WORK ORDER ▸ Output must match the data below exactly from its first line through the line that contains "nilai yang terkait.", with no other line.

[Stored data]
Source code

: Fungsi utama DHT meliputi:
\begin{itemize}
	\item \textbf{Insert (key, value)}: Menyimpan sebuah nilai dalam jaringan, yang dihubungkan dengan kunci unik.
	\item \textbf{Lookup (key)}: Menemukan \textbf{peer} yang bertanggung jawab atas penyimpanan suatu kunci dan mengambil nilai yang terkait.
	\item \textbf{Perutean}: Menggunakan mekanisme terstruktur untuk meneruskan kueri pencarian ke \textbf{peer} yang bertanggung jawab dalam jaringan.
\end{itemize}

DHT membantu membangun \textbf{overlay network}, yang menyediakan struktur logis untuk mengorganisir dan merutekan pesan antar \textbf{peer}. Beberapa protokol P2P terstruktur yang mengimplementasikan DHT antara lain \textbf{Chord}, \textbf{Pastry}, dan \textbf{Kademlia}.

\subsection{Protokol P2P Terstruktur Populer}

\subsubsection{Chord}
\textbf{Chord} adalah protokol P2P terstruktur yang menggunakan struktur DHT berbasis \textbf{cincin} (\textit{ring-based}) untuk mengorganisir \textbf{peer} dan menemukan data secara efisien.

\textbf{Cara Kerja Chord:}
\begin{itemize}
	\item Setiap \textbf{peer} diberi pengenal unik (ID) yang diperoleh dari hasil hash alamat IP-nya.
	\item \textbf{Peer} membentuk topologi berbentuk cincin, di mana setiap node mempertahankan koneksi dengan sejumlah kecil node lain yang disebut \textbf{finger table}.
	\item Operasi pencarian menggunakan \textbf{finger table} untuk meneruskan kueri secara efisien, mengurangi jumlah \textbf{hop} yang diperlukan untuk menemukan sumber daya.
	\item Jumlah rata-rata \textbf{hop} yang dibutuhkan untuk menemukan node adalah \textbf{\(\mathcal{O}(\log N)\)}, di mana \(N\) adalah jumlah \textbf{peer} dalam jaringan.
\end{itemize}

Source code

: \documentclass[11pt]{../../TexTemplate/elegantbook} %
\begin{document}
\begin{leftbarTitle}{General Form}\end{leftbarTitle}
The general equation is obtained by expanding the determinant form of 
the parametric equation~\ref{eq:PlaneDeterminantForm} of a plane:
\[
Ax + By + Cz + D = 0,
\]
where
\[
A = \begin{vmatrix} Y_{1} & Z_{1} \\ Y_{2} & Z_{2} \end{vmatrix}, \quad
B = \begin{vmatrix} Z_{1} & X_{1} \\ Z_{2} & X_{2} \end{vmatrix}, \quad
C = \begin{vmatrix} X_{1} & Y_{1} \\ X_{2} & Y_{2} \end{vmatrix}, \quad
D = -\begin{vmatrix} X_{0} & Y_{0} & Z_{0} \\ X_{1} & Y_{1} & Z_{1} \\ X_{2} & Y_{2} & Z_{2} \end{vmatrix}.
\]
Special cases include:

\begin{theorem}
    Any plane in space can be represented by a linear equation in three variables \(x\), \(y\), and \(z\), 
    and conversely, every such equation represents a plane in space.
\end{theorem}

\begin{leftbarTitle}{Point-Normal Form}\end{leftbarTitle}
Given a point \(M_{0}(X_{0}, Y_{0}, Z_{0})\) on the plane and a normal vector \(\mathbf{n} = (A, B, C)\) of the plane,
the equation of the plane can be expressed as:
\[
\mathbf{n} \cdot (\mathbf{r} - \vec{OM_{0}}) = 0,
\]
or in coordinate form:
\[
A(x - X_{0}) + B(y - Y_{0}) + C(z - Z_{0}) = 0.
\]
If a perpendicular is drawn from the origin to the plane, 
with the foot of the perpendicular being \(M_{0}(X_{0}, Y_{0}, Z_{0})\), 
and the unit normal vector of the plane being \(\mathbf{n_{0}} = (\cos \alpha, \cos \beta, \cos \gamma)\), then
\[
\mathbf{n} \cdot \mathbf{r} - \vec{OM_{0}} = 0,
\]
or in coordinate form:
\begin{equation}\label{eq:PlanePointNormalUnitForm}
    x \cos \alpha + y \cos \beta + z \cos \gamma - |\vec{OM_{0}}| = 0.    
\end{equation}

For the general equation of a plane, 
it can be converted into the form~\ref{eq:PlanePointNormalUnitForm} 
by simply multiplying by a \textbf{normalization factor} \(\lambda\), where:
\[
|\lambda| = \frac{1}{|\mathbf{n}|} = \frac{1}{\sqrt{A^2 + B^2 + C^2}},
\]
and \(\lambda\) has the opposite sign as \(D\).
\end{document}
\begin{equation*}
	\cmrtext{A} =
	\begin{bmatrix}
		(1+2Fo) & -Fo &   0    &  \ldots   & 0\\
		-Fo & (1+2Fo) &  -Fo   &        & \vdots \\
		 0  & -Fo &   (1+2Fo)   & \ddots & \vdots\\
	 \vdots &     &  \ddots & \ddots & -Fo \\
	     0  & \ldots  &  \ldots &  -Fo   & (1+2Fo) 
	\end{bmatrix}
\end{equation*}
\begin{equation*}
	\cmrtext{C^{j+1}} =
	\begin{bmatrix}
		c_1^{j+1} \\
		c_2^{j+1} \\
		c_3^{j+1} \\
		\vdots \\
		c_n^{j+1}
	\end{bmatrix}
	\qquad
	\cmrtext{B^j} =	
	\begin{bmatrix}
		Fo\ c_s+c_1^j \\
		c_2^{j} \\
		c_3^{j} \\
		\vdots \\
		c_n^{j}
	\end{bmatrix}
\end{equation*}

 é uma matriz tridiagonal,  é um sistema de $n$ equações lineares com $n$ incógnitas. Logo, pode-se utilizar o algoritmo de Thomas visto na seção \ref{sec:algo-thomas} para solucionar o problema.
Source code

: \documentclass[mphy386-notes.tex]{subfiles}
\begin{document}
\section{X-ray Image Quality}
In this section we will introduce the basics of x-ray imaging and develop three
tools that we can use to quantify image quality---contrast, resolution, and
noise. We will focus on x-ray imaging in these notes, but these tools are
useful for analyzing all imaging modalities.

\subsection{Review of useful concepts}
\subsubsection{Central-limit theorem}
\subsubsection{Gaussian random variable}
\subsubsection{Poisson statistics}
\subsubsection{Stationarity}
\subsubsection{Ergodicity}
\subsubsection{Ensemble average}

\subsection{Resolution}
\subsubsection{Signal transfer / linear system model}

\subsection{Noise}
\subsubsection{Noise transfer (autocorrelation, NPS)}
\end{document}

ANSWER SPACE ▸
Source code

: Fungsi utama DHT meliputi:
\begin{itemize}
	\item \textbf{Insert (key, value)}: Menyimpan sebuah nilai dalam jaringan, yang dihubungkan dengan kunci unik.
	\item \textbf{Lookup (key)}: Menemukan \textbf{peer} yang bertanggung jawab atas penyimpanan suatu kunci dan mengambil nilai yang terkait.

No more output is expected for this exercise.